### WORK INSTRUCTIONS
Scan the records beneath this line for the line holding "If you have" and the line holding "### Run in a Docker", then transcribe exactly those two and all lines between.

+++

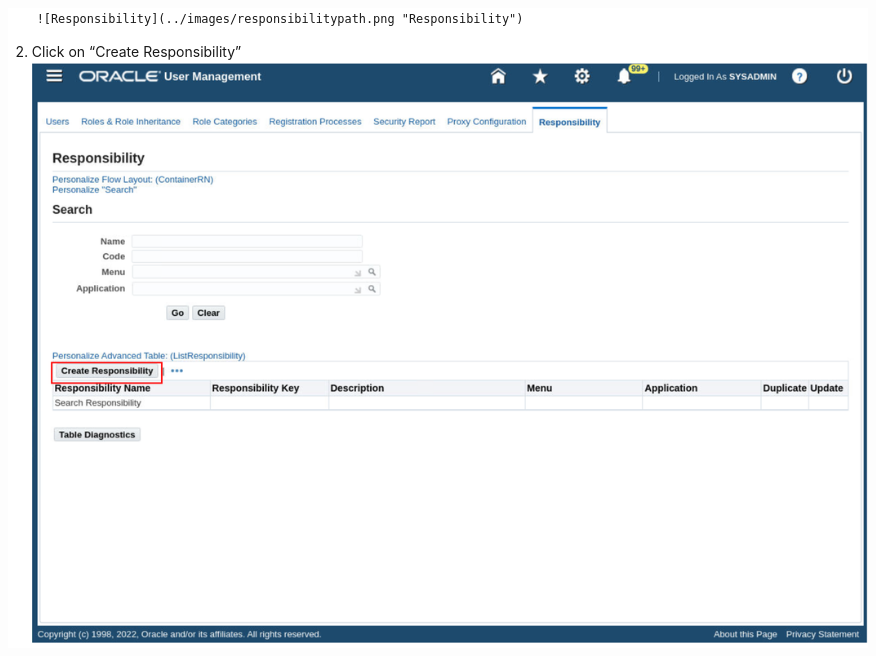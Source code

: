         ![Responsibility](../images/responsibilitypath.png "Responsibility")
2.	Click on “Create Responsibility”
        ![Create Responsibility](../images/createresponsibility.png "Create Responsibility")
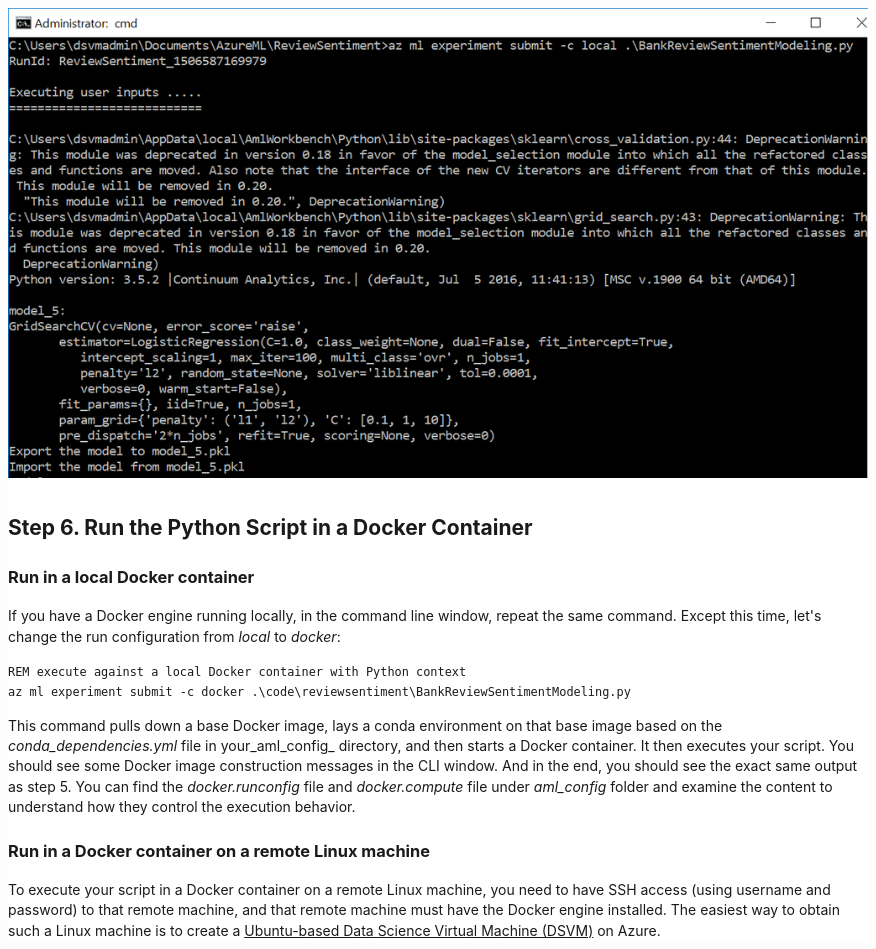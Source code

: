 ![execute local](media/tutorial-review-sentiment/execute_local.png)

## Step 6. Run the Python Script in a Docker Container 

### Run in a local Docker container

If you have a Docker engine running locally, in the command line window, repeat the same command. Except this time, let's change the run configuration from _local_ to _docker_:

```batch
REM execute against a local Docker container with Python context
az ml experiment submit -c docker .\code\reviewsentiment\BankReviewSentimentModeling.py
```
This command pulls down a base Docker image, lays a conda environment on that base image based on the _conda_dependencies.yml_ file in your_aml_config_ directory, and then starts a Docker container. It then executes your script. You should see some Docker image construction messages in the CLI window. And in the end, you should see the exact same output as step 5. You can find the _docker.runconfig_ file and _docker.compute_ file under _aml_config_ folder and examine the content to understand how they control the execution behavior. 

### Run in a Docker container on a remote Linux machine

To execute your script in a Docker container on a remote Linux machine, you need to have SSH access (using username and password) to that remote machine, and that remote machine must have the Docker engine installed. The easiest way to obtain such a Linux machine is to create a [Ubuntu-based Data Science Virtual Machine (DSVM)](https://azuremarketplace.microsoft.com/en-us/marketplace/apps/microsoft-ads.linux-data-science-vm-ubuntu) on Azure.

+++

### EXPECTED ANSWER
If you have a Docker engine running locally, in the command line window, repeat the same command. Except this time, let's change the run configuration from _local_ to _docker_:

```batch
REM execute against a local Docker container with Python context
az ml experiment submit -c docker .\code\reviewsentiment\BankReviewSentimentModeling.py
```
This command pulls down a base Docker image, lays a conda environment on that base image based on the _conda_dependencies.yml_ file in your_aml_config_ directory, and then starts a Docker container. It then executes your script. You should see some Docker image construction messages in the CLI window. And in the end, you should see the exact same output as step 5. You can find the _docker.runconfig_ file and _docker.compute_ file under _aml_config_ folder and examine the content to understand how they control the execution behavior. 

### Run in a Docker container on a remote Linux machine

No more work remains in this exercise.